Start of Supplied data

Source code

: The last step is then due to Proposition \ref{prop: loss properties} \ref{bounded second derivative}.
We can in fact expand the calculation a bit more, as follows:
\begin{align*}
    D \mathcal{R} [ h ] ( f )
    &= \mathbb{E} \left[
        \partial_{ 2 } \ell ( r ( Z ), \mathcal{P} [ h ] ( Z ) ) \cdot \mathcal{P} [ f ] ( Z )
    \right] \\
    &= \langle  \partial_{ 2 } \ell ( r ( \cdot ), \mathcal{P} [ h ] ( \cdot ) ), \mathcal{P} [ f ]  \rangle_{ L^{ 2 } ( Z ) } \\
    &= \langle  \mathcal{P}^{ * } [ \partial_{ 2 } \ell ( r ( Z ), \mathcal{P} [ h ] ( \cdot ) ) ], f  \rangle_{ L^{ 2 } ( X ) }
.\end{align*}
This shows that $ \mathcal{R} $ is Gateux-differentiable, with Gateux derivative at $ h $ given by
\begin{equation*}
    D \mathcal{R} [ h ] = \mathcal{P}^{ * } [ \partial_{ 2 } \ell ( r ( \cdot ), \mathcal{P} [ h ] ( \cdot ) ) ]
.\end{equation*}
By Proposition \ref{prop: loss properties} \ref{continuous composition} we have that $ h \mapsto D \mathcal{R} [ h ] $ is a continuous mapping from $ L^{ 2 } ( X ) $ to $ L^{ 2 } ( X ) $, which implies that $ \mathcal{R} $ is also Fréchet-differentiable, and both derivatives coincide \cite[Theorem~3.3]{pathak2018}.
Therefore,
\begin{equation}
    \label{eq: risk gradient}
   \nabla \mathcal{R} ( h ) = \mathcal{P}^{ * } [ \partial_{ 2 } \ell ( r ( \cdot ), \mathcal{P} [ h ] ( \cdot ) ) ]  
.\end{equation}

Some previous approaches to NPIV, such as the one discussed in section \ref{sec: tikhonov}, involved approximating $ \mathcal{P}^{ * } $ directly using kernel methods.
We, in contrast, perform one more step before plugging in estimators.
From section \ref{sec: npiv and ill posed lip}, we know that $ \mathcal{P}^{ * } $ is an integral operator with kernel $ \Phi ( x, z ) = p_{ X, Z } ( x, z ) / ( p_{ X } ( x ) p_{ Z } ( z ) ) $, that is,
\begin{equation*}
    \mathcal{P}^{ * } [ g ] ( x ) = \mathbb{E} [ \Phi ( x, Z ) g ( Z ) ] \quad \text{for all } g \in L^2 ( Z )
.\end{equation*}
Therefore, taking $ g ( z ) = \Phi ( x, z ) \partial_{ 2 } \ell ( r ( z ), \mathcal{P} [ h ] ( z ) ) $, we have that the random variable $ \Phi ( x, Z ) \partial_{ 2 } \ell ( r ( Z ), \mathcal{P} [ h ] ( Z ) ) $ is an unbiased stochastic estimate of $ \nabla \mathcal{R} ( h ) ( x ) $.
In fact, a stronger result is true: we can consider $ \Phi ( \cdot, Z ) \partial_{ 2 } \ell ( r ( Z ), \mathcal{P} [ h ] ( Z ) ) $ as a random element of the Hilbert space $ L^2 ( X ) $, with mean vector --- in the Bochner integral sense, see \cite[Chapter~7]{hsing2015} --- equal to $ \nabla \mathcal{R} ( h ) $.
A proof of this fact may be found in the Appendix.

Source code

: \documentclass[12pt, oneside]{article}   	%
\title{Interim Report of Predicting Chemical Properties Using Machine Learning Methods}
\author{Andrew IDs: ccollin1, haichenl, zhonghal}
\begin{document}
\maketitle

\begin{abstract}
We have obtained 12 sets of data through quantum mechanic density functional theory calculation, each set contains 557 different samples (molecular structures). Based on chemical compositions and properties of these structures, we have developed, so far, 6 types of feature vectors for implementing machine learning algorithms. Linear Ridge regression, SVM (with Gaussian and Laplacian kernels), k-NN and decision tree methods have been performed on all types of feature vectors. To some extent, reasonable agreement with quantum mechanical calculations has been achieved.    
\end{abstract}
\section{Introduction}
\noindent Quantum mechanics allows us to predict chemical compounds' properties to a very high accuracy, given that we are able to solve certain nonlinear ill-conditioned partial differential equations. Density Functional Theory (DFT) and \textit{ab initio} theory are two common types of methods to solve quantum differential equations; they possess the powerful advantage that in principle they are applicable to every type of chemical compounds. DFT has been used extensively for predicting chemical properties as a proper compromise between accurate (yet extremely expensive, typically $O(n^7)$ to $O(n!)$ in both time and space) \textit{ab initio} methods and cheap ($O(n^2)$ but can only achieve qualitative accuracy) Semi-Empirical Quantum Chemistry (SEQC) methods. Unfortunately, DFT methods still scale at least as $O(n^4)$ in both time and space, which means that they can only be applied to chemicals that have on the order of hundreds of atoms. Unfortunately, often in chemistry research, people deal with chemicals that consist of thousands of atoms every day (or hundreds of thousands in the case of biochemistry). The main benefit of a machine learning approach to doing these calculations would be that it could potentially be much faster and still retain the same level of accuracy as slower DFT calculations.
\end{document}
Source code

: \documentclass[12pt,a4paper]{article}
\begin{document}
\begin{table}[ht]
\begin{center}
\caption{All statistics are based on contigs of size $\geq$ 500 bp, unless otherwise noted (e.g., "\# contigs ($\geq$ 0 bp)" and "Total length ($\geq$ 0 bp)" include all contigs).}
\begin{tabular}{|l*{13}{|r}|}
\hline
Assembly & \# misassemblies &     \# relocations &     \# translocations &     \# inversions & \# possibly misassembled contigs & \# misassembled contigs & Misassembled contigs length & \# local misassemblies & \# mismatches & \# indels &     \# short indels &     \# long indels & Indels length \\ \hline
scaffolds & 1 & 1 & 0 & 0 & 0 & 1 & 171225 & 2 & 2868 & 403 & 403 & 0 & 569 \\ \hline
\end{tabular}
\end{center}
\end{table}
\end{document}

End of Supplied data

Exercise instructions - Pull out all lines in the data above that include "contigs".

Task response -
\caption{All statistics are based on contigs of size $\geq$ 500 bp, unless otherwise noted (e.g., "\# contigs ($\geq$ 0 bp)" and "Total length ($\geq$ 0 bp)" include all contigs).}
Assembly & \# misassemblies &     \# relocations &     \# translocations &     \# inversions & \# possibly misassembled contigs & \# misassembled contigs & Misassembled contigs length & \# local misassemblies & \# mismatches & \# indels &     \# short indels &     \# long indels & Indels length \\ \hline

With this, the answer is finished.